Sometimes the skipper could lease quota to allow him to land this fish, but with the current cost of leasing being viable only for the best fish at the best market prices, many skippers have no option but to dump good fish. This is the category that is the most difficult to efficiently prevent capturing through gear alterations and modifications, because many of the gears have been developed over the past 60 – 70 years to catch this class and species of fish.
There is no real incentive for the industry to spend a lot of time, money and effort in redesigning the gear to avoid capture of these vulnerable species because stock assessments and/or quota allocation may change in the future.
D. Crustacea, benthic debris, etc
This is the category that fishermen would hardly class as discards as many of them have no market value. Also the amount of this type of discard caught in any gear depends very much on the gear type, and there will be a big variation in the quantity caught.

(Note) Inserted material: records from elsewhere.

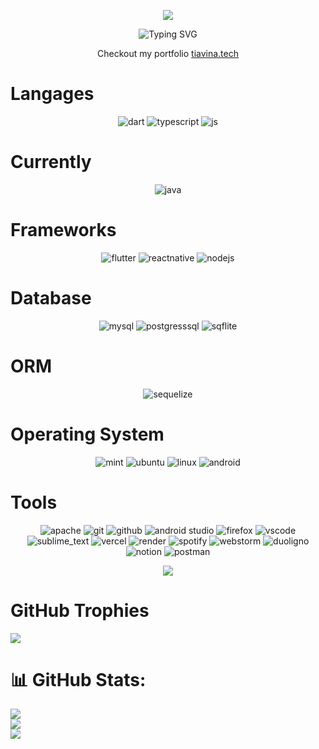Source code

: <p align="center"> 
<img src="https://capsule-render.vercel.app/api?type=waving&color=0:423da,7100:008080&fontColor=dedede&height=160&section=header&text=Tongasoa👋&fontSize=20" />
    </p>
<p align="center"> 
    <img src="https://readme-typing-svg.demolab.com?font=Fira+Code&size=18&pause=1000&color=066DBD&center=true&random=false&width=760&lines=Software+engineer+student+and+mobile+dev" alt="Typing SVG" />
    </a>
</p>
<!--
   <p> Bonjour kkkkkkkkkk<img src="https://img.shields.io/badge/dart-%230175C2.svg?style=for-the-badge&logo=dart&logoColor=white" alt="dart"/>  <img src="https://img.shields.io/badge/Flutter-%2302569B.svg?style=for-the-badge&logo=Flutter&logoColor=white" alt="flutter" /> <img src="https://img.shields.io/badge/node.js-6DA55F?style=for-the-badge&logo=node.js&logoColor=white" alt="nodejs" /><img src="https://img.shields.io/badge/JavaScript-323330?style=for-the-badge&logo=javascript&logoColor=F7DF1E" alt="js"/></p>
-->
<!--
<ul>
<!-- <p> <strong>Mbola tsara e! kkk 👋, I'm Tiavina  </strong> and I like <br></p> <li>Reach me on on 📫 <a href="mailto:tiavinaramilison22@gmail.com">tiavinaramilison22@gmail.com</a> or checkout <a href="https://tiavinaram.vercel.app/"> my portfolio </a></li>
</ul>
<h3 align="left">Langages and Tools</h3>
    <!-- <img src="https://img.shields.io/badge/HTML5-E34F26?style=for-the-badge&logo=html5&logoColor=white" alt="html"/> -->
    <!-- on <img src="https://img.shields.io/badge/CSS3-1572B6?style=for-the-badge&logo=css3&logoColor=white" alt="css"/> -->
    <!-- https://ileriayo.github.io/markdown-badges/ -->
<p align='center'>Checkout my portfolio  <a href='https://tiavina.tech'>tiavina.tech</a></p>
<h1>Langages</h1>
<p align='center'>
    <img src="https://img.shields.io/badge/dart-%230175C2.svg?style=for-the-badge&logo=dart&logoColor=white" alt="dart"/> 
    <img src="https://img.shields.io/badge/typescript-%23007ACC.svg?style=for-the-badge&logo=typescript&logoColor=white" alt="typescript" />
    <img src="https://img.shields.io/badge/javascript-%23323330.svg?style=for-the-badge&logo=javascript&logoColor=%23F7DF1E" alt="js"/>
    <!--
    <img src="https://img.shields.io/badge/java-%23ED8B00.svg?style=for-the-badge&logo=openjdk&logoColor=white" alt="java" /> -->
<!--     <img src="https://img.shields.io/badge/java-%23ED8B00.svg?style=for-the-badge&logo=openjdk&logoColor=white" alt="java"/> -->
    <!-- <img src="https://img.shields.io/badge/node.js-6DA55F?style=for-the-badge&logo=node.js&logoColor=white" alt="nodejs" /> -->
    <!--
    <img src="https://img.shields.io/badge/Tailwind_CSS-38B2AC?style=for-the-badge&logo=tailwind-css&logoColor=white" alt="tailwind"/>
    <img src="https://img.shields.io/badge/React-20232A?style=for-the-badge&logo=react&logoColor=61DAFB" alt="ReactJs"/>
    <img src="https://img.shields.io/badge/Express.js-000000?style=for-the-badge&logo=express&logoColor=white" alt="express js"/>
      <img src="https://img.shields.io/badge/next.js-000000?style=for-the-badge&logo=nextdotjs&logoColor=white" alt="nextjs"/> -->
</p>
<h1>Currently</h1>
<p align='center'>
    <img src="https://img.shields.io/badge/java-%23ED8B00.svg?style=for-the-badge&logo=openjdk&logoColor=white" alt="java"/>
</p>
<h1>Frameworks</h1>
<p align="center">
     <img src="https://img.shields.io/badge/Flutter-%2302569B.svg?style=for-the-badge&logo=Flutter&logoColor=white" alt="flutter" />
     <img src="https://img.shields.io/badge/react_native-%2320232a.svg?style=for-the-badge&logo=react&logoColor=%2361DAFB" alt="reactnative" />
    <img src="https://img.shields.io/badge/node.js-6DA55F?style=for-the-badge&logo=node.js&logoColor=white" alt="nodejs" />
</p>
<h1>Database</h1>
<p align="center">
    <img src="https://img.shields.io/badge/MySQL-005C84?style=for-the-badge&logo=mysql&logoColor=white" alt="mysql"/>
    <img src="https://img.shields.io/badge/postgres-%23316192.svg?style=for-the-badge&logo=postgresql&logoColor=white" alt="postgresssql"/>
    <img src="https://img.shields.io/badge/sqlite-%2307405e.svg?style=for-the-badge&logo=sqlite&logoColor=white" alt="sqflite"/>
</p>
<h1>ORM</h1>
<p align='center'>
    <img src="https://img.shields.io/badge/Sequelize-52B0E7?style=for-the-badge&logo=Sequelize&logoColor=white" alt="sequelize" />
</p>
<h1>Operating System</h1>
<p align='center'>
    <img src="https://img.shields.io/badge/Linux%20Mint-87CF3E?style=for-the-badge&logo=Linux%20Mint&logoColor=white" alt="mint" />
    <img src="https://img.shields.io/badge/Ubuntu-E95420?style=for-the-badge&logo=ubuntu&logoColor=white" alt="ubuntu"/>
    <img src="https://img.shields.io/badge/Linux-FCC624?style=for-the-badge&logo=linux&logoColor=black" alt="linux" />
    <img src="https://img.shields.io/badge/Android-3DDC84?style=for-the-badge&logo=android&logoColor=white" alt="android" />
    <!-- <img src="https://img.shields.io/badge/Windows-0078D6?style=for-the-badge&logo=windows&logoColor=white" alt="windows" /> -->
</p>    
<h1>Tools</h1>
<p align="center">
    <img src="https://img.shields.io/badge/apache-%23D42029.svg?style=for-the-badge&logo=apache&logoColor=white" alt="apache" />
    <img src="https://img.shields.io/badge/git-%23F05033.svg?style=for-the-badge&logo=git&logoColor=white" alt="git" /> 
    <img src="https://img.shields.io/badge/github-%23121011.svg?style=for-the-badge&logo=github&logoColor=white" alt="github"/>
    <img src="https://img.shields.io/badge/android%20studio-346ac1?style=for-the-badge&logo=android%20studio&logoColor=white" alt="android studio" />
    <img src="https://img.shields.io/badge/Firefox-FF7139?style=for-the-badge&logo=Firefox-Browser&logoColor=white" alt="firefox" />
    <img src="https://img.shields.io/badge/Visual%20Studio-5C2D91.svg?style=for-the-badge&logo=visual-studio&logoColor=white" alt="vscode"/>
    <img src="https://img.shields.io/badge/sublime_text-%23575757.svg?style=for-the-badge&logo=sublime-text&logoColor=important" alt="sublime_text"/>
    <img src="https://img.shields.io/badge/vercel-%23000000.svg?style=for-the-badge&logo=vercel&logoColor=white" alt="vercel"/> 
    <img src="https://img.shields.io/badge/Render-%46E3B7.svg?style=for-the-badge&logo=render&logoColor=white" alt="render"/> 
    <img src="https://img.shields.io/badge/Spotify-1ED760?style=for-the-badge&logo=spotify&logoColor=white" alt="spotify"/>
    <img src="https://img.shields.io/badge/webstorm-143?style=for-the-badge&logo=webstorm&logoColor=white&color=black" alt="webstorm" />
    <img src="https://img.shields.io/badge/Duolingo-%234DC730.svg?style=for-the-badge&logo=Duolingo&logoColor=white" alt="duoligno" />
    <img src="https://img.shields.io/badge/Notion-%23000000.svg?style=for-the-badge&logo=notion&logoColor=white" alt="notion" />
    <img src="https://img.shields.io/badge/Postman-FF6C37?style=for-the-badge&logo=postman&logoColor=white" alt="postman" />
</p>
<!-- <h6 align="left">Frameworks</h6> -->
<!--
<p>
    <img src="https://img.shields.io/badge/Tailwind_CSS-38B2AC?style=for-the-badge&logo=tailwind-css&logoColor=white" alt="tailwind"/>
    <img src="https://img.shields.io/badge/React-20232A?style=for-the-badge&logo=react&logoColor=61DAFB" alt="ReactJs"/>
    <img src="https://img.shields.io/badge/Express.js-000000?style=for-the-badge&logo=express&logoColor=white" alt="express js"/>
    <!--  <img src="https://img.shields.io/badge/next.js-000000?style=for-the-badge&logo=nextdotjs&logoColor=white" alt="nextjs"/> 
</p>
 -->
<!-- <h6 align="left">Tools & Others</h6> -->
<!--
<p>
    <img src="https://img.shields.io/badge/apache-%23D42029.svg?style=for-the-badge&logo=apache&logoColor=white" alt="apache" />
    <img src="https://img.shields.io/badge/git-%23F05033.svg?style=for-the-badge&logo=git&logoColor=white" alt="git" /> 
    <img src="https://img.shields.io/badge/github-%23121011.svg?style=for-the-badge&logo=github&logoColor=white" alt="github"/>
    <img src="https://img.shields.io/badge/Duolingo-%234DC730.svg?style=for-the-badge&logo=Duolingo&logoColor=white" alt="duolingo" />
    <img src="https://img.shields.io/badge/Firefox-FF7139?style=for-the-badge&logo=Firefox-Browser&logoColor=white" alt="firefox" />
    <img src="https://img.shields.io/badge/Visual%20Studio-5C2D91.svg?style=for-the-badge&logo=visual-studio&logoColor=white" alt="vscode"/>
    <img src="https://img.shields.io/badge/sublime_text-%23575757.svg?style=for-the-badge&logo=sublime-text&logoColor=important" alt="sublime_text"/>
    <img src="https://img.shields.io/badge/Spotify-1ED760?style=for-the-badge&logo=spotify&logoColor=white" alt="spotify"/> 
</p>
<!-- <h6 align="left">HOSTING</h6>
-->
<!--
<p>
    <img src="https://img.shields.io/badge/vercel-%23000000.svg?style=for-the-badge&logo=vercel&logoColor=white" alt="vercel"/> 
    <img src="https://img.shields.io/badge/Render-%46E3B7.svg?style=for-the-badge&logo=render&logoColor=white" alt="render"/> 
     <p align="center"><img align="center" src="https://github-readme-stats.vercel.app/api/top-langs?username=Tiavina22&theme=transparent&show_icons=true&locale=en&layout=compact" alt="Tiavina22" /></p>
-->
  <!-- activity graph heroku-app start -->
 <!-- <p align="center"><img align="center" src="https://github-readme-stats.vercel.app/api/top-langs?username=Tiavina22&theme=transparent&show_icons=true&locale=en&layout=compact" alt="Tiavina22" /></p> -->
<p align="center"><img src="https://github-readme-streak-stats.herokuapp.com?user=Tiavina22&theme=algolia&hide_border=true&date_format=M%20j%5B%2C%20Y%5D&stroke=08EDFF1E&background=020625&ring=1321FE&fire=DD5007"/></p>

<!-- Github stats -->
<h1>GitHub Trophies</h1>

![](https://github-profile-trophy.vercel.app/?username=Tiavina22&theme=radical&no-frame=false&no-bg=false&margin-w=4)

# 📊 GitHub Stats:
![](https://github-readme-stats.vercel.app/api?username=Tiavina22&theme=dark&hide_border=false&include_all_commits=true&count_private=true)<br/>
![](https://github-readme-streak-stats.herokuapp.com/?user=Tiavina22&theme=dark&hide_border=false)<br/>
![](https://github-readme-stats.vercel.app/api/top-langs/?username=Tiavina22&theme=dark&hide_border=false&include_all_commits=true&count_private=true&layout=compact)
<!--
<p align="center"><img align="center" src="https://github-readme-stats.vercel.app/api/top-langs?username=Tiavina22&theme=transparent&show_icons=true&locale=en&layout=compact" alt="tglrazaf" /></p>-->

Many gears that are rigged to work just lightly on, or actually clear of the seabed, will have zero discards in this category. Other gears that are designed to catch fish and shellfish that live tight on the seabed will have large proportion of their catch as category D discards, unless the gear has already been modified to reduce the retention of this class of discards.

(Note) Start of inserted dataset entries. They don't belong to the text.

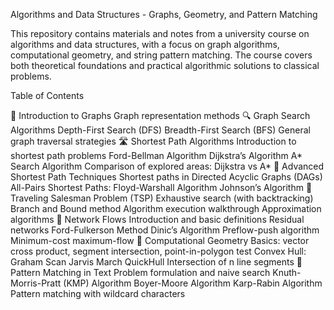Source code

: Algorithms and Data Structures - Graphs, Geometry, and Pattern Matching

This repository contains materials and notes from a university course on algorithms and data structures, with a focus on graph algorithms, computational geometry, and string pattern matching. The course covers both theoretical foundations and practical algorithmic solutions to classical problems.

Table of Contents

🧭 Introduction to Graphs
Graph representation methods
🔍 Graph Search Algorithms
Depth-First Search (DFS)
Breadth-First Search (BFS)
General graph traversal strategies
🛣️ Shortest Path Algorithms
Introduction to shortest path problems
Ford-Bellman Algorithm
Dijkstra’s Algorithm
A* Search Algorithm
Comparison of explored areas: Dijkstra vs A*
🔄 Advanced Shortest Path Techniques
Shortest paths in Directed Acyclic Graphs (DAGs)
All-Pairs Shortest Paths:
Floyd-Warshall Algorithm
Johnson’s Algorithm
🧳 Traveling Salesman Problem (TSP)
Exhaustive search (with backtracking)
Branch and Bound method
Algorithm execution walkthrough
Approximation algorithms
🌊 Network Flows
Introduction and basic definitions
Residual networks
Ford-Fulkerson Method
Dinic’s Algorithm
Preflow-push algorithm
Minimum-cost maximum-flow
📐 Computational Geometry
Basics: vector cross product, segment intersection, point-in-polygon test
Convex Hull:
Graham Scan
Jarvis March
QuickHull
Intersection of n line segments
🔎 Pattern Matching in Text
Problem formulation and naive search
Knuth-Morris-Pratt (KMP) Algorithm
Boyer-Moore Algorithm
Karp-Rabin Algorithm
Pattern matching with wildcard characters
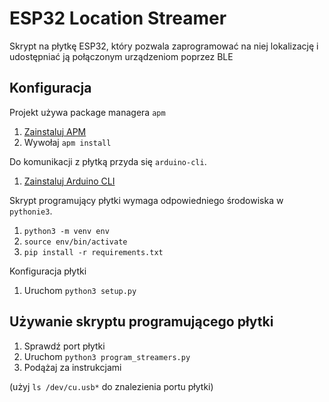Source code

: # ESP32 Location Streamer #

Skrypt na płytkę ESP32, który pozwala zaprogramować na niej lokalizację i udostępniać ją połączonym urządzeniom poprzez BLE

## Konfiguracja

Projekt używa package managera `apm`

1. [Zainstaluj APM](https://github.com/ksrichard/apm)
2. Wywołaj `apm install`

Do komunikacji z płytką przyda się `arduino-cli`.

1. [Zainstaluj Arduino CLI](https://arduino.github.io/arduino-cli/0.29/installation/)

Skrypt programujący płytki wymaga odpowiedniego środowiska w `pythonie3`.

1. `python3 -m venv env`
2. `source env/bin/activate`
3. `pip install -r requirements.txt`

Konfiguracja płytki
1. Uruchom `python3 setup.py`


## Używanie skryptu programującego płytki

1. Sprawdź port płytki
2. Uruchom `python3 program_streamers.py`
3. Podążaj za instrukcjami

(użyj `ls /dev/cu.usb*` do znalezienia portu płytki)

Because this type of benthic debris can damage the catch, resulting in poorer prices on the market, and there is the possibility of severe gear damage with it, many skippers have already modified their gear to reduce the quantity of benthic debris entering the trawl.

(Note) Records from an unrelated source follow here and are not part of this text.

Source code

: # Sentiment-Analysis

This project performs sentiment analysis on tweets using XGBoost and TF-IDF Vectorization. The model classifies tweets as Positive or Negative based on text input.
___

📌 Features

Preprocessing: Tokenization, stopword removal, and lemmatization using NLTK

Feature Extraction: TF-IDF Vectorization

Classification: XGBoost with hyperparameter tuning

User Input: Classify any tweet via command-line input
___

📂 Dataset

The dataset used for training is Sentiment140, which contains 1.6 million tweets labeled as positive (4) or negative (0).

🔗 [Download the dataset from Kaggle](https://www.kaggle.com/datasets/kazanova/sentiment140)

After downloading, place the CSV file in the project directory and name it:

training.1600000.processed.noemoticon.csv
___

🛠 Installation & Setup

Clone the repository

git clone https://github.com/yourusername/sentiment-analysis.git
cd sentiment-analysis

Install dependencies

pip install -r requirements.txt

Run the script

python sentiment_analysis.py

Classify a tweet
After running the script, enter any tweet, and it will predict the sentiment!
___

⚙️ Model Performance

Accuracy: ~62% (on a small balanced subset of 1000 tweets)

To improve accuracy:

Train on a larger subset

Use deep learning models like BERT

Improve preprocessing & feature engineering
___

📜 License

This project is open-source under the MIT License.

Find out exactly how much is being discarded
Before we can address the problem, we need to determine exactly how much fish, and of which species, are being discarded. It may be worthwhile for a skipper to make some elementary estimations of their catch profile.
All skippers can accurately judge the bulk of the catch as it comes aboard and is emptied into the hopper, usually this is measured in boxes. From this figure, subtract the number of boxes of fish and nephrops filled in the fishroom. Then ask ‘what is the rest?’ It’s discards!
There will be a percentage of the discards from the conveyor that will be nephrop heads and fish guts, but most skippers will be surprised how much actual fish they are discarding.
If a further check is required, collect a half basket of what is going over the side from the conveyor and pick out all the fish (including the ones that are only 50mm long), and sort them into different species. Now estimate how much of each species would have been in the whole catch, then the work it out for the entire trip, then calculate for a year. It will probably come out to a horrendous figure.
Don’t console yourself saying ‘it is just small fish’; they still count as one discard - whether the fish are 50mm long or 500mm long! If they had not been caught and discarded dead or dying they could have lived on and have spawned, at least once, and then be available to catch at a marketable size. Even if only 30% survived to this stage, imagine how much fish could be in the sea.